What is needed: Reproduce verbatim only the lines from the one containing "Close is a bootstrapped, profitable, 100%" through the last line below, both included.

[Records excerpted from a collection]
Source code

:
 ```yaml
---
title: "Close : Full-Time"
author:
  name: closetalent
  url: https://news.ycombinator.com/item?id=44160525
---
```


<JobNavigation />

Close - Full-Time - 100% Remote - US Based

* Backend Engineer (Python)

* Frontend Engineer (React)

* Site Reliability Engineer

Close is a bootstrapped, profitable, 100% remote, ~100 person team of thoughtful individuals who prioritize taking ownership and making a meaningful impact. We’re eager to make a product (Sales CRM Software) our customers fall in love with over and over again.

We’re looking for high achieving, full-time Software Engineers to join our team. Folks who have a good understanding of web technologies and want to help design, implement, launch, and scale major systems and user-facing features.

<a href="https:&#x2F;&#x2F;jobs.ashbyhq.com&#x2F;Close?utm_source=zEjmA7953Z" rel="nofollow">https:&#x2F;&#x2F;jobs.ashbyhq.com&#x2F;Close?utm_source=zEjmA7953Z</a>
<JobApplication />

Solution to the problem:
Close is a bootstrapped, profitable, 100% remote, ~100 person team of thoughtful individuals who prioritize taking ownership and making a meaningful impact. We’re eager to make a product (Sales CRM Software) our customers fall in love with over and over again.

We’re looking for high achieving, full-time Software Engineers to join our team. Folks who have a good understanding of web technologies and want to help design, implement, launch, and scale major systems and user-facing features.

<a href="https:&#x2F;&#x2F;jobs.ashbyhq.com&#x2F;Close?utm_source=zEjmA7953Z" rel="nofollow">https:&#x2F;&#x2F;jobs.ashbyhq.com&#x2F;Close?utm_source=zEjmA7953Z</a>
<JobApplication />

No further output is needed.